+++ INPUT FOR THIS TASK +++

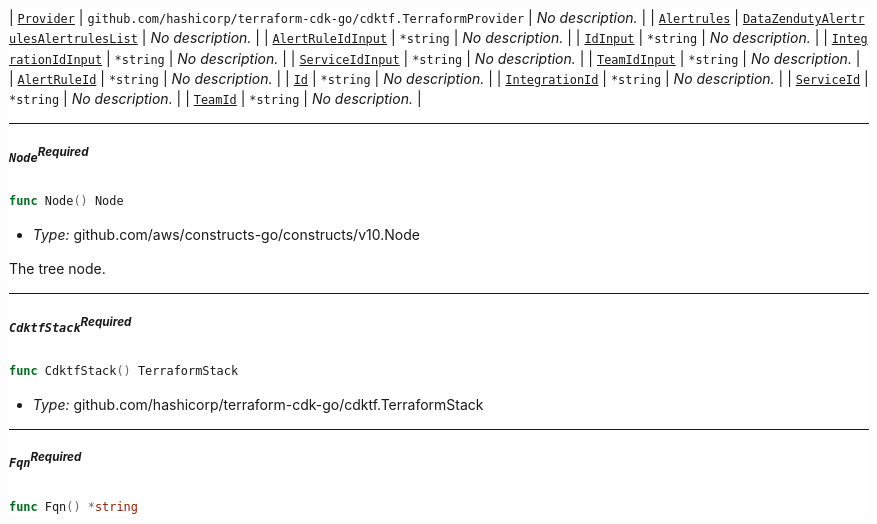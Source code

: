 | <code><a href="#@skeptools/provider-zenduty.dataZendutyAlertrules.DataZendutyAlertrules.property.provider">Provider</a></code> | <code>github.com/hashicorp/terraform-cdk-go/cdktf.TerraformProvider</code> | *No description.* |
| <code><a href="#@skeptools/provider-zenduty.dataZendutyAlertrules.DataZendutyAlertrules.property.alertrules">Alertrules</a></code> | <code><a href="#@skeptools/provider-zenduty.dataZendutyAlertrules.DataZendutyAlertrulesAlertrulesList">DataZendutyAlertrulesAlertrulesList</a></code> | *No description.* |
| <code><a href="#@skeptools/provider-zenduty.dataZendutyAlertrules.DataZendutyAlertrules.property.alertRuleIdInput">AlertRuleIdInput</a></code> | <code>*string</code> | *No description.* |
| <code><a href="#@skeptools/provider-zenduty.dataZendutyAlertrules.DataZendutyAlertrules.property.idInput">IdInput</a></code> | <code>*string</code> | *No description.* |
| <code><a href="#@skeptools/provider-zenduty.dataZendutyAlertrules.DataZendutyAlertrules.property.integrationIdInput">IntegrationIdInput</a></code> | <code>*string</code> | *No description.* |
| <code><a href="#@skeptools/provider-zenduty.dataZendutyAlertrules.DataZendutyAlertrules.property.serviceIdInput">ServiceIdInput</a></code> | <code>*string</code> | *No description.* |
| <code><a href="#@skeptools/provider-zenduty.dataZendutyAlertrules.DataZendutyAlertrules.property.teamIdInput">TeamIdInput</a></code> | <code>*string</code> | *No description.* |
| <code><a href="#@skeptools/provider-zenduty.dataZendutyAlertrules.DataZendutyAlertrules.property.alertRuleId">AlertRuleId</a></code> | <code>*string</code> | *No description.* |
| <code><a href="#@skeptools/provider-zenduty.dataZendutyAlertrules.DataZendutyAlertrules.property.id">Id</a></code> | <code>*string</code> | *No description.* |
| <code><a href="#@skeptools/provider-zenduty.dataZendutyAlertrules.DataZendutyAlertrules.property.integrationId">IntegrationId</a></code> | <code>*string</code> | *No description.* |
| <code><a href="#@skeptools/provider-zenduty.dataZendutyAlertrules.DataZendutyAlertrules.property.serviceId">ServiceId</a></code> | <code>*string</code> | *No description.* |
| <code><a href="#@skeptools/provider-zenduty.dataZendutyAlertrules.DataZendutyAlertrules.property.teamId">TeamId</a></code> | <code>*string</code> | *No description.* |

---

##### `Node`<sup>Required</sup> <a name="Node" id="@skeptools/provider-zenduty.dataZendutyAlertrules.DataZendutyAlertrules.property.node"></a>

```go
func Node() Node
```

- *Type:* github.com/aws/constructs-go/constructs/v10.Node

The tree node.

---

##### `CdktfStack`<sup>Required</sup> <a name="CdktfStack" id="@skeptools/provider-zenduty.dataZendutyAlertrules.DataZendutyAlertrules.property.cdktfStack"></a>

```go
func CdktfStack() TerraformStack
```

- *Type:* github.com/hashicorp/terraform-cdk-go/cdktf.TerraformStack

---

##### `Fqn`<sup>Required</sup> <a name="Fqn" id="@skeptools/provider-zenduty.dataZendutyAlertrules.DataZendutyAlertrules.property.fqn"></a>

```go
func Fqn() *string
```
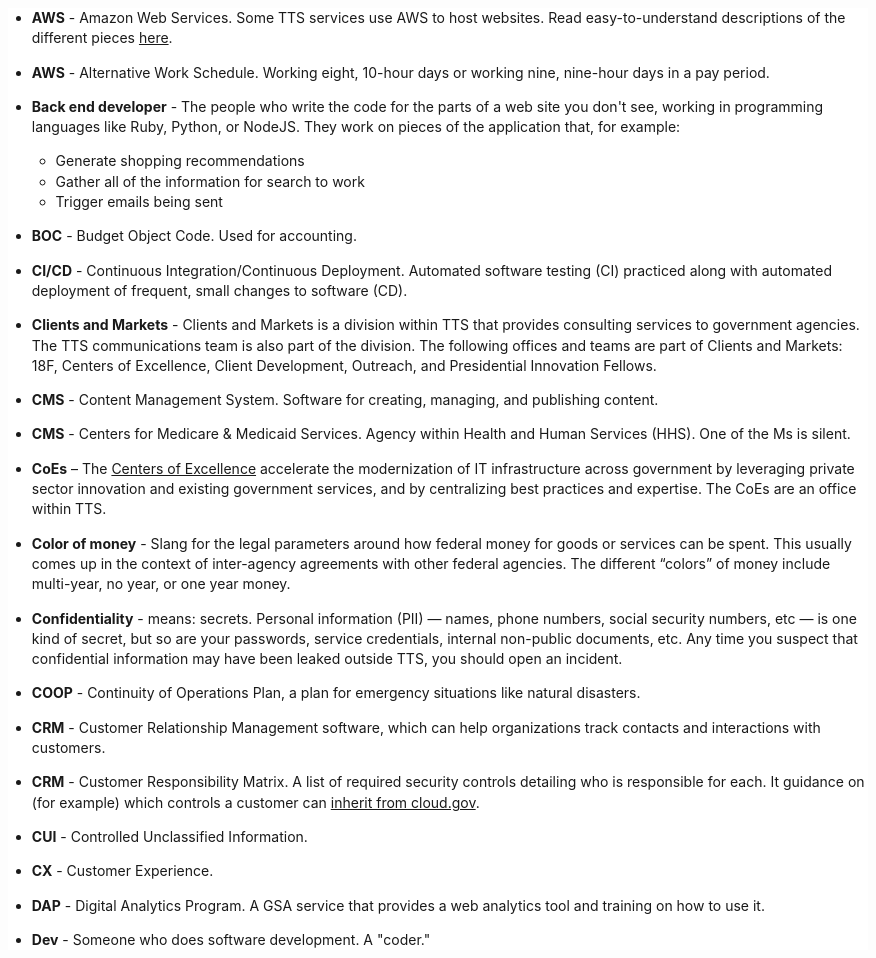 - **AWS** - Amazon Web Services. Some TTS services use AWS to host websites. Read easy-to-understand descriptions of the different pieces [here](https://www.expeditedssl.com/aws-in-plain-english).

- **AWS** - Alternative Work Schedule. Working eight, 10-hour days or working nine, nine-hour days in a pay period.

- **Back end developer** - The people who write the code for the parts of a web site you don't see, working in programming languages like Ruby, Python, or NodeJS. They work on pieces of the application that, for example:

  - Generate shopping recommendations
  - Gather all of the information for search to work
  - Trigger emails being sent

- **BOC** - Budget Object Code. Used for accounting.

- **CI/CD** - Continuous Integration/Continuous Deployment. Automated software testing (CI) practiced along with automated deployment of frequent, small changes to software (CD).

- **Clients and Markets** - Clients and Markets is a division within TTS that provides consulting services to government agencies. The TTS communications team is also part of the division. The following offices and teams are part of Clients and Markets: 18F, Centers of Excellence, Client Development, Outreach, and Presidential Innovation Fellows.

- **CMS** - Content Management System. Software for creating, managing, and publishing content.

- **CMS** - Centers for Medicare & Medicaid Services. Agency within Health and Human Services (HHS). One of the Ms is silent.

- **CoEs** – The [Centers of Excellence](https://coe.gsa.gov/) accelerate the modernization of IT infrastructure across government by leveraging private sector innovation and existing government services, and by centralizing best practices and expertise. The CoEs are an office within TTS.

- **Color of money** - Slang for the legal parameters around how federal money for goods or services can be spent. This usually comes up in the context of inter-agency agreements with other federal agencies. The different “colors” of money include multi-year, no year, or one year money.

- **Confidentiality** - means: secrets. Personal information (PII) — names, phone numbers, social security numbers, etc — is one kind of secret, but so are your passwords, service credentials, internal non-public documents, etc. Any time you suspect that confidential information may have been leaked outside TTS, you should open an incident.

- **COOP** - Continuity of Operations Plan, a plan for emergency situations like natural disasters.

- **CRM** - Customer Relationship Management software, which can help organizations track contacts and interactions with customers.

- **CRM** - Customer Responsibility Matrix. A list of required security controls detailing who is responsible for each. It guidance on (for example) which controls a customer can [inherit from cloud.gov](https://cloud.gov/docs/overview/fedramp-tracker/#how-you-can-use-this-p-ato).

- **CUI** - Controlled Unclassified Information.

- **CX** - Customer Experience.

- **DAP** - Digital Analytics Program. A GSA service that provides a web analytics tool and training on how to use it.

- **Dev** - Someone who does software development. A "coder."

+++

» **ASSIGNMENT**
Your task is to reproduce every record exactly while omitting the pictures.

» **ANSWER TO THIS EXERCISE**
Source code

: | <code><a href="#@skeptools/provider-zenduty.dataZendutyAlertrules.DataZendutyAlertrules.property.provider">Provider</a></code> | <code>github.com/hashicorp/terraform-cdk-go/cdktf.TerraformProvider</code> | *No description.* |
| <code><a href="#@skeptools/provider-zenduty.dataZendutyAlertrules.DataZendutyAlertrules.property.alertrules">Alertrules</a></code> | <code><a href="#@skeptools/provider-zenduty.dataZendutyAlertrules.DataZendutyAlertrulesAlertrulesList">DataZendutyAlertrulesAlertrulesList</a></code> | *No description.* |
| <code><a href="#@skeptools/provider-zenduty.dataZendutyAlertrules.DataZendutyAlertrules.property.alertRuleIdInput">AlertRuleIdInput</a></code> | <code>*string</code> | *No description.* |
| <code><a href="#@skeptools/provider-zenduty.dataZendutyAlertrules.DataZendutyAlertrules.property.idInput">IdInput</a></code> | <code>*string</code> | *No description.* |
| <code><a href="#@skeptools/provider-zenduty.dataZendutyAlertrules.DataZendutyAlertrules.property.integrationIdInput">IntegrationIdInput</a></code> | <code>*string</code> | *No description.* |
| <code><a href="#@skeptools/provider-zenduty.dataZendutyAlertrules.DataZendutyAlertrules.property.serviceIdInput">ServiceIdInput</a></code> | <code>*string</code> | *No description.* |
| <code><a href="#@skeptools/provider-zenduty.dataZendutyAlertrules.DataZendutyAlertrules.property.teamIdInput">TeamIdInput</a></code> | <code>*string</code> | *No description.* |
| <code><a href="#@skeptools/provider-zenduty.dataZendutyAlertrules.DataZendutyAlertrules.property.alertRuleId">AlertRuleId</a></code> | <code>*string</code> | *No description.* |
| <code><a href="#@skeptools/provider-zenduty.dataZendutyAlertrules.DataZendutyAlertrules.property.id">Id</a></code> | <code>*string</code> | *No description.* |
| <code><a href="#@skeptools/provider-zenduty.dataZendutyAlertrules.DataZendutyAlertrules.property.integrationId">IntegrationId</a></code> | <code>*string</code> | *No description.* |
| <code><a href="#@skeptools/provider-zenduty.dataZendutyAlertrules.DataZendutyAlertrules.property.serviceId">ServiceId</a></code> | <code>*string</code> | *No description.* |
| <code><a href="#@skeptools/provider-zenduty.dataZendutyAlertrules.DataZendutyAlertrules.property.teamId">TeamId</a></code> | <code>*string</code> | *No description.* |

---

##### `Node`<sup>Required</sup> <a name="Node" id="@skeptools/provider-zenduty.dataZendutyAlertrules.DataZendutyAlertrules.property.node"></a>

```go
func Node() Node
```

- *Type:* github.com/aws/constructs-go/constructs/v10.Node

The tree node.

---

##### `CdktfStack`<sup>Required</sup> <a name="CdktfStack" id="@skeptools/provider-zenduty.dataZendutyAlertrules.DataZendutyAlertrules.property.cdktfStack"></a>

```go
func CdktfStack() TerraformStack
```

- *Type:* github.com/hashicorp/terraform-cdk-go/cdktf.TerraformStack

---

##### `Fqn`<sup>Required</sup> <a name="Fqn" id="@skeptools/provider-zenduty.dataZendutyAlertrules.DataZendutyAlertrules.property.fqn"></a>

```go
func Fqn() *string
```
 - **AWS** - Amazon Web Services. Some TTS services use AWS to host websites. Read easy-to-understand descriptions of the different pieces [here](https://www.expeditedssl.com/aws-in-plain-english).

- **AWS** - Alternative Work Schedule. Working eight, 10-hour days or working nine, nine-hour days in a pay period.

- **Back end developer** - The people who write the code for the parts of a web site you don't see, working in programming languages like Ruby, Python, or NodeJS. They work on pieces of the application that, for example:

  - Generate shopping recommendations
  - Gather all of the information for search to work
  - Trigger emails being sent

- **BOC** - Budget Object Code. Used for accounting.

- **CI/CD** - Continuous Integration/Continuous Deployment. Automated software testing (CI) practiced along with automated deployment of frequent, small changes to software (CD).

- **Clients and Markets** - Clients and Markets is a division within TTS that provides consulting services to government agencies. The TTS communications team is also part of the division. The following offices and teams are part of Clients and Markets: 18F, Centers of Excellence, Client Development, Outreach, and Presidential Innovation Fellows.

- **CMS** - Content Management System. Software for creating, managing, and publishing content.

- **CMS** - Centers for Medicare & Medicaid Services. Agency within Health and Human Services (HHS). One of the Ms is silent.

- **CoEs** – The [Centers of Excellence](https://coe.gsa.gov/) accelerate the modernization of IT infrastructure across government by leveraging private sector innovation and existing government services, and by centralizing best practices and expertise. The CoEs are an office within TTS.

- **Color of money** - Slang for the legal parameters around how federal money for goods or services can be spent. This usually comes up in the context of inter-agency agreements with other federal agencies. The different “colors” of money include multi-year, no year, or one year money.

- **Confidentiality** - means: secrets. Personal information (PII) — names, phone numbers, social security numbers, etc — is one kind of secret, but so are your passwords, service credentials, internal non-public documents, etc. Any time you suspect that confidential information may have been leaked outside TTS, you should open an incident.

- **COOP** - Continuity of Operations Plan, a plan for emergency situations like natural disasters.

- **CRM** - Customer Relationship Management software, which can help organizations track contacts and interactions with customers.

- **CRM** - Customer Responsibility Matrix. A list of required security controls detailing who is responsible for each. It guidance on (for example) which controls a customer can [inherit from cloud.gov](https://cloud.gov/docs/overview/fedramp-tracker/#how-you-can-use-this-p-ato).

- **CUI** - Controlled Unclassified Information.

- **CX** - Customer Experience.

- **DAP** - Digital Analytics Program. A GSA service that provides a web analytics tool and training on how to use it.

- **Dev** - Someone who does software development. A "coder."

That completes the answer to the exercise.